Oct 20, 2020 • 1h 31min
Sara Hooker - The Hardware Lottery, Sparsity and Fairness
Sara Hooker, a research scholar at Google Brain and founder of Delta Analytics, dives into the complexities of AI in this discussion. She introduces the 'Hardware Lottery' concept, highlighting how innovation is often dictated by existing technology. The conversation shifts to biases in AI models, emphasizing the need for fairness and interpretability. Sara critiques current methods and advocates for innovative solutions that prioritize model performance in underrepresented groups, bridging the gap between hardware choices and ethical AI development.

Oct 11, 2020 • 1h 16min
The Social Dilemma Part 3 - Dr. Rebecca Roache
Dr. Rebecca Roache, a senior lecturer in philosophy at Royal Holloway, dives deep into the complexities of modern friendships in a digital age. She challenges the notion that social media erodes genuine connections, arguing instead that these platforms can foster unique forms of friendship. The conversation explores echoes of historical anxieties around technology, the dual nature of online interactions, and how polarization impacts social dynamics. Rebecca also tackles the ethics surrounding beliefs, accountability, and the nuances of navigating relationships in both digital and physical spaces.

Oct 3, 2020 • 1h 7min
The Social Dilemma - Part 1
In this engaging discussion, cybersecurity expert Andy Smith, known for his YouTube insights on ethics and digital trust, joins tech commentator Yannic Kilcher. They dive deep into the implications of the Netflix film 'The Social Dilemma,' tackling issues like moral hypocrisy in social media, addiction, and the attention economy. They also explore the fine line between free speech and censorship, the risks of misinformation, and the cybersecurity threats of social engineering. Buckle up for a thought-provoking conversation on digital ethics!

Sep 29, 2020 • 1h 24min
Capsule Networks and Education Targets
In this engaging discussion, guest Alex Stenlake, a regular contributor on AI and capsule networks, explores the education chapter of Kenneth Stanley's book, questioning the value of objective-driven incentives and their impact on creativity. The conversation shifts to capsule networks, detailing their capabilities in feature detection and spatial representation.

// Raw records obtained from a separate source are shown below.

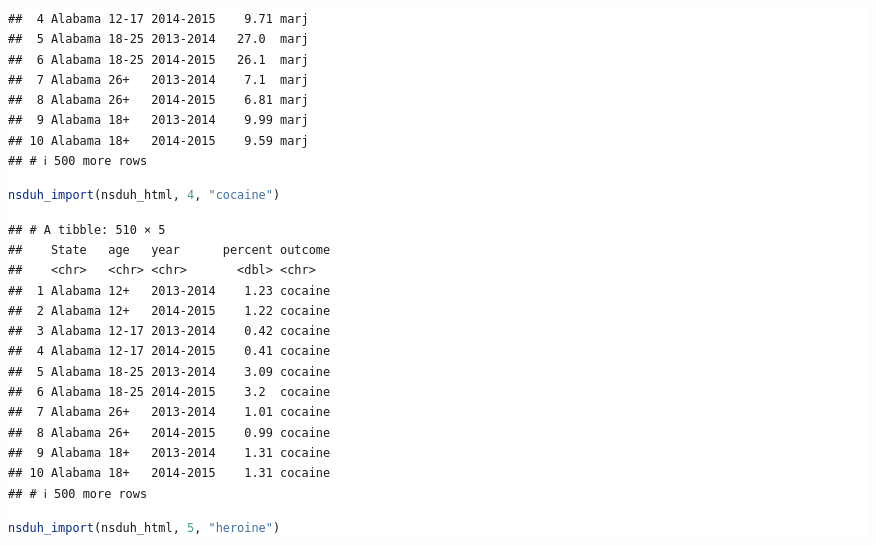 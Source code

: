     ##  4 Alabama 12-17 2014-2015    9.71 marj   
    ##  5 Alabama 18-25 2013-2014   27.0  marj   
    ##  6 Alabama 18-25 2014-2015   26.1  marj   
    ##  7 Alabama 26+   2013-2014    7.1  marj   
    ##  8 Alabama 26+   2014-2015    6.81 marj   
    ##  9 Alabama 18+   2013-2014    9.99 marj   
    ## 10 Alabama 18+   2014-2015    9.59 marj   
    ## # ℹ 500 more rows

``` r
nsduh_import(nsduh_html, 4, "cocaine")
```

    ## # A tibble: 510 × 5
    ##    State   age   year      percent outcome
    ##    <chr>   <chr> <chr>       <dbl> <chr>  
    ##  1 Alabama 12+   2013-2014    1.23 cocaine
    ##  2 Alabama 12+   2014-2015    1.22 cocaine
    ##  3 Alabama 12-17 2013-2014    0.42 cocaine
    ##  4 Alabama 12-17 2014-2015    0.41 cocaine
    ##  5 Alabama 18-25 2013-2014    3.09 cocaine
    ##  6 Alabama 18-25 2014-2015    3.2  cocaine
    ##  7 Alabama 26+   2013-2014    1.01 cocaine
    ##  8 Alabama 26+   2014-2015    0.99 cocaine
    ##  9 Alabama 18+   2013-2014    1.31 cocaine
    ## 10 Alabama 18+   2014-2015    1.31 cocaine
    ## # ℹ 500 more rows

``` r
nsduh_import(nsduh_html, 5, "heroine")
```
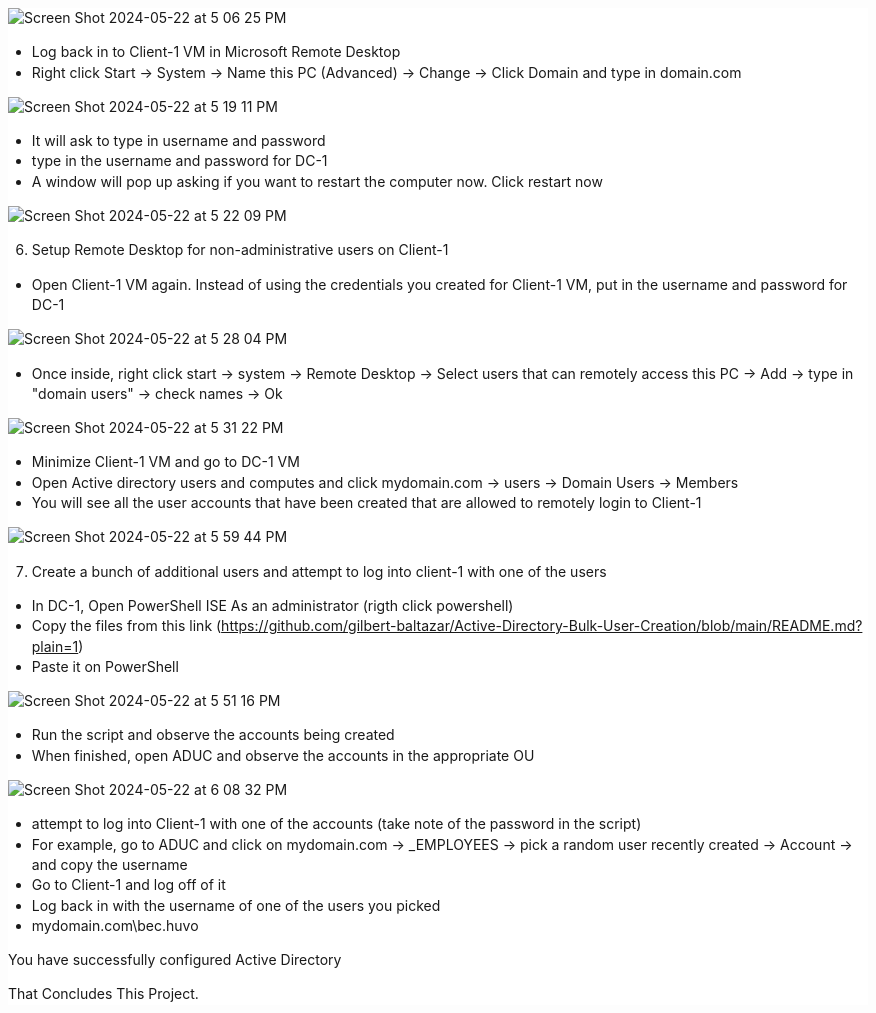 <img width="1244" alt="Screen Shot 2024-05-22 at 5 06 25 PM" src="https://github.com/DereHz/Configure-Active-Directory/assets/169094076/416633f8-78b0-41e7-b524-12ef43107116">

 - Log back in to Client-1 VM in Microsoft Remote Desktop
 - Right click Start -> System -> Name this PC (Advanced) -> Change -> Click Domain and type in domain.com

<img width="458" alt="Screen Shot 2024-05-22 at 5 19 11 PM" src="https://github.com/DereHz/Configure-Active-Directory/assets/169094076/12f18789-48b6-4ea1-b863-e848bd422f58">

 - It will ask to type in username and password
 - type in the username and password for DC-1
 - A window will pop up asking if you want to restart the computer now. Click restart now

<img width="769" alt="Screen Shot 2024-05-22 at 5 22 09 PM" src="https://github.com/DereHz/Configure-Active-Directory/assets/169094076/fcd310d3-0c93-4b07-9414-64b6ffa615f5">

6. Setup Remote Desktop for non-administrative users on Client-1
 - Open Client-1 VM again. Instead of using the credentials you created for Client-1 VM, put in the username and password for DC-1

<img width="1207" alt="Screen Shot 2024-05-22 at 5 28 04 PM" src="https://github.com/DereHz/Configure-Active-Directory/assets/169094076/b3e487fb-bdc7-4f98-b6df-3b666d7b6ec0">

 - Once inside, right click start -> system -> Remote Desktop -> Select users that can remotely access this PC -> Add -> type in "domain users" -> check names -> Ok


<img width="1218" alt="Screen Shot 2024-05-22 at 5 31 22 PM" src="https://github.com/DereHz/Configure-Active-Directory/assets/169094076/4814d364-b1d6-44bc-883a-7759f262c504">

 - Minimize Client-1 VM and go to DC-1 VM
 - Open Active directory users and computes and click mydomain.com -> users -> Domain Users -> Members
 - You will see all the user accounts that have been created that are allowed to remotely login to Client-1

<img width="2125" alt="Screen Shot 2024-05-22 at 5 59 44 PM" src="https://github.com/DereHz/Configure-Active-Directory/assets/169094076/e49ec9f7-0d6e-4f71-a006-23a41d4aabcd">

7. Create a bunch of additional users and attempt to log into client-1 with one of the users
 - In DC-1, Open PowerShell ISE As an administrator (rigth click powershell)
 - Copy the files from this link (https://github.com/gilbert-baltazar/Active-Directory-Bulk-User-Creation/blob/main/README.md?plain=1)
 - Paste it on PowerShell

<img width="2126" alt="Screen Shot 2024-05-22 at 5 51 16 PM" src="https://github.com/DereHz/Configure-Active-Directory/assets/169094076/3d928b55-faf4-4e66-9ff1-7c51f9665c79">

 - Run the script and observe the accounts being created
 - When finished, open ADUC and observe the accounts in the appropriate OU
 
 
 <img width="1216" alt="Screen Shot 2024-05-22 at 6 08 32 PM" src="https://github.com/DereHz/Configure-Active-Directory/assets/169094076/74b74515-9e87-42d0-9a8a-bd16fb15700c">
 
 - attempt to log into Client-1 with one of the accounts (take note of the password in the script)
 - For example, go to ADUC and click on mydomain.com -> _EMPLOYEES -> pick a random user recently created -> Account -> and copy the username
 - Go to Client-1 and log off of it
 - Log back in with the username of one of the users you picked
 -  mydomain.com\bec.huvo




   You have successfully configured Active Directory



That Concludes This Project. 

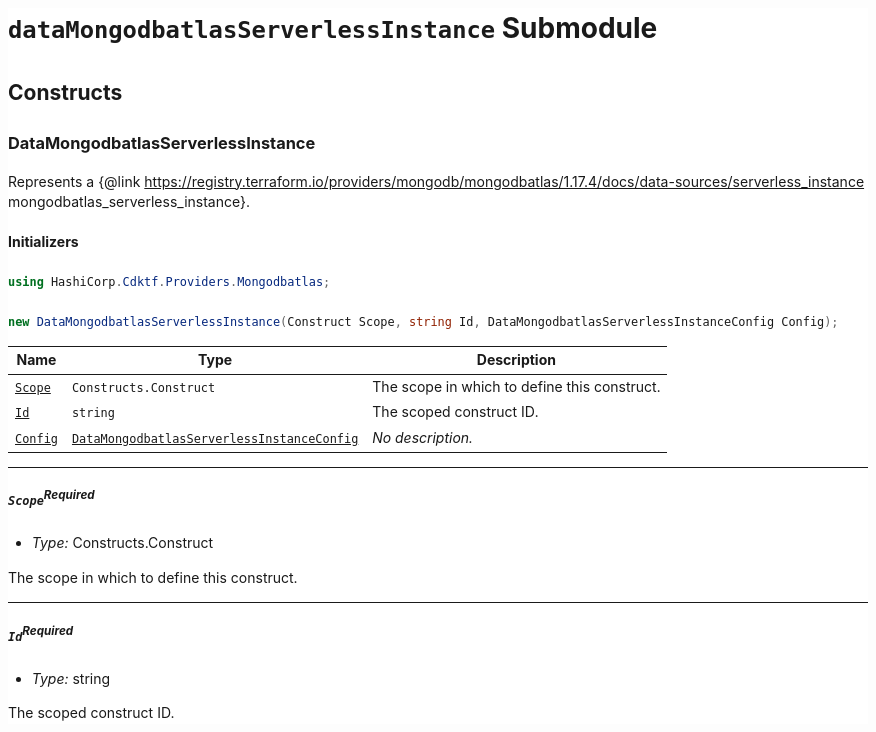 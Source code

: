 # `dataMongodbatlasServerlessInstance` Submodule <a name="`dataMongodbatlasServerlessInstance` Submodule" id="@cdktf/provider-mongodbatlas.dataMongodbatlasServerlessInstance"></a>

## Constructs <a name="Constructs" id="Constructs"></a>

### DataMongodbatlasServerlessInstance <a name="DataMongodbatlasServerlessInstance" id="@cdktf/provider-mongodbatlas.dataMongodbatlasServerlessInstance.DataMongodbatlasServerlessInstance"></a>

Represents a {@link https://registry.terraform.io/providers/mongodb/mongodbatlas/1.17.4/docs/data-sources/serverless_instance mongodbatlas_serverless_instance}.

#### Initializers <a name="Initializers" id="@cdktf/provider-mongodbatlas.dataMongodbatlasServerlessInstance.DataMongodbatlasServerlessInstance.Initializer"></a>

```csharp
using HashiCorp.Cdktf.Providers.Mongodbatlas;

new DataMongodbatlasServerlessInstance(Construct Scope, string Id, DataMongodbatlasServerlessInstanceConfig Config);
```

| **Name** | **Type** | **Description** |
| --- | --- | --- |
| <code><a href="#@cdktf/provider-mongodbatlas.dataMongodbatlasServerlessInstance.DataMongodbatlasServerlessInstance.Initializer.parameter.scope">Scope</a></code> | <code>Constructs.Construct</code> | The scope in which to define this construct. |
| <code><a href="#@cdktf/provider-mongodbatlas.dataMongodbatlasServerlessInstance.DataMongodbatlasServerlessInstance.Initializer.parameter.id">Id</a></code> | <code>string</code> | The scoped construct ID. |
| <code><a href="#@cdktf/provider-mongodbatlas.dataMongodbatlasServerlessInstance.DataMongodbatlasServerlessInstance.Initializer.parameter.config">Config</a></code> | <code><a href="#@cdktf/provider-mongodbatlas.dataMongodbatlasServerlessInstance.DataMongodbatlasServerlessInstanceConfig">DataMongodbatlasServerlessInstanceConfig</a></code> | *No description.* |

---

##### `Scope`<sup>Required</sup> <a name="Scope" id="@cdktf/provider-mongodbatlas.dataMongodbatlasServerlessInstance.DataMongodbatlasServerlessInstance.Initializer.parameter.scope"></a>

- *Type:* Constructs.Construct

The scope in which to define this construct.

---

##### `Id`<sup>Required</sup> <a name="Id" id="@cdktf/provider-mongodbatlas.dataMongodbatlasServerlessInstance.DataMongodbatlasServerlessInstance.Initializer.parameter.id"></a>

- *Type:* string

The scoped construct ID.
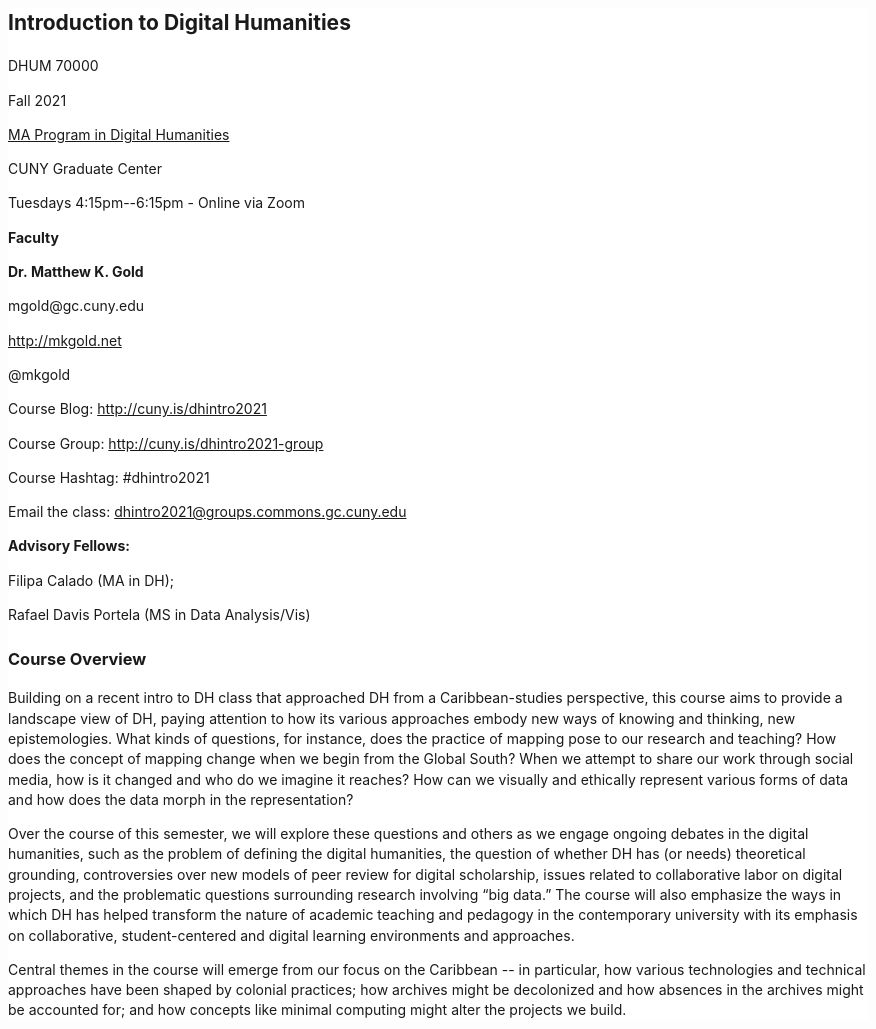 Introduction to Digital Humanities
----------------------------------

DHUM 70000

Fall 2021

[MA Program in Digital Humanities](http://www.gc.cuny.edu/dh)

CUNY Graduate Center

Tuesdays 4:15pm--6:15pm - Online via Zoom

**Faculty**

**Dr. Matthew K. Gold**

mgold\@gc.cuny.edu

http://mkgold.net

\@mkgold

Course Blog: http://cuny.is/dhintro2021

Course Group: http://cuny.is/dhintro2021-group

Course Hashtag: \#dhintro2021

Email the class: dhintro2021@groups.commons.gc.cuny.edu



**Advisory Fellows:**

Filipa Calado (MA in DH);

Rafael Davis Portela (MS in Data Analysis/Vis)

### Course Overview

Building on a recent intro to DH class that approached DH from a Caribbean-studies perspective, this course aims to provide a landscape view of DH, paying attention to how its various approaches embody new ways of knowing and thinking, new epistemologies. What kinds of questions, for instance, does the practice of mapping pose to our research and teaching? How does the concept of mapping change when we begin from the Global South? When we attempt to share our work through social media, how is it changed and who do we imagine it reaches? How can we visually and ethically represent various forms of data and how does the data morph in the representation? 

Over the course of this semester, we will explore these questions and others as we engage ongoing debates in the digital humanities, such as the problem of defining the digital humanities, the question of whether DH has (or needs) theoretical grounding, controversies over new models of peer review for digital scholarship, issues related to collaborative labor on digital projects, and the problematic questions surrounding research involving “big data.” The course will also emphasize the ways in which DH has helped transform the nature of academic teaching and pedagogy in the contemporary university with its emphasis on collaborative, student-centered and digital learning environments and approaches.

Central themes in the course will emerge from our focus on the Caribbean -- in particular, how various technologies and technical approaches have been shaped by colonial practices; how archives might be decolonized and how absences in the archives might be accounted for; and how concepts like minimal computing might alter the projects we build.
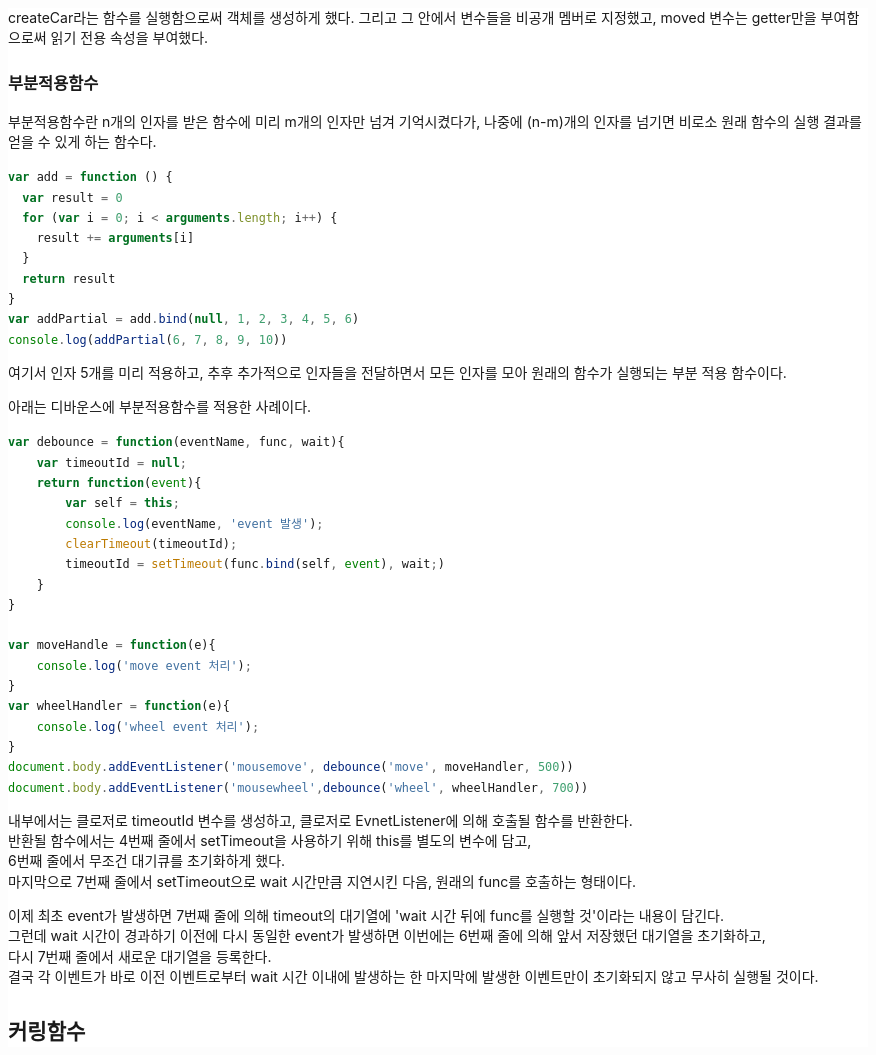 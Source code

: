 createCar라는 함수를 실행함으로써 객체를 생성하게 했다. 그리고 그 안에서 변수들을 비공개 멤버로 지정했고,
moved 변수는 getter만을 부여함으로써 읽기 전용 속성을 부여했다.

### 부분적용함수

부분적용함수란 n개의 인자를 받은 함수에 미리 m개의 인자만 넘겨 기억시켰다가, 나중에 (n-m)개의 인자를 넘기면 비로소 원래 함수의 실행 결과를 얻을 수 있게 하는 함수다.

```javascript
var add = function () {
  var result = 0
  for (var i = 0; i < arguments.length; i++) {
    result += arguments[i]
  }
  return result
}
var addPartial = add.bind(null, 1, 2, 3, 4, 5, 6)
console.log(addPartial(6, 7, 8, 9, 10))
```

여기서 인자 5개를 미리 적용하고, 추후 추가적으로 인자들을 전달하면서 모든 인자를 모아 원래의 함수가 실행되는 부분 적용 함수이다.

아래는 디바운스에 부분적용함수를 적용한 사례이다.

```javascript
var debounce = function(eventName, func, wait){
    var timeoutId = null;
    return function(event){
        var self = this;
        console.log(eventName, 'event 발생');
        clearTimeout(timeoutId);
        timeoutId = setTimeout(func.bind(self, event), wait;)
    }
}

var moveHandle = function(e){
    console.log('move event 처리');
}
var wheelHandler = function(e){
    console.log('wheel event 처리');
}
document.body.addEventListener('mousemove', debounce('move', moveHandler, 500))
document.body.addEventListener('mousewheel',debounce('wheel', wheelHandler, 700))
```

내부에서는 클로저로 timeoutId 변수를 생성하고, 클로저로 EvnetListener에 의해 호출될 함수를 반환한다.  
반환될 함수에서는 4번째 줄에서 setTimeout을 사용하기 위해 this를 별도의 변수에 담고,  
6번째 줄에서 무조건 대기큐를 초기화하게 했다.  
마지막으로 7번째 줄에서 setTimeout으로 wait 시간만큼 지연시킨 다음, 원래의 func를 호출하는 형태이다.

이제 최초 event가 발생하면 7번째 줄에 의해 timeout의 대기열에 'wait 시간 뒤에 func를 실행할 것'이라는 내용이 담긴다.  
그런데 wait 시간이 경과하기 이전에 다시 동일한 event가 발생하면 이번에는 6번째 줄에 의해 앞서 저장했던 대기열을 초기화하고,  
다시 7번째 줄에서 새로운 대기열을 등록한다.  
결국 각 이벤트가 바로 이전 이벤트로부터 wait 시간 이내에 발생하는 한 마지막에 발생한 이벤트만이 초기화되지 않고 무사히 실행될 것이다.

## 커링함수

They also tackle the challenges in optimizing deep learning algorithms, the potential of quantum computing, and the need for innovative thinking versus rigid educational structures.

Sep 25, 2020 • 1h 24min
Programming Languages, Software Engineering and Machine Learning
In this engaging discussion, Sachin Kundu, a Senior Software Engineer at Microsoft, shares his insights on the evolution of programming languages and the balance between functional programming and OOP. The conversation dives into the implications of statically typed languages in deep learning and the 'walrus operator' controversy in Python. Sachin emphasizes the challenges of machine learning applications and the importance of transparency and reliability. He also explores what makes an exceptional tech lead, advocating for team alignment and effective communication in software engineering.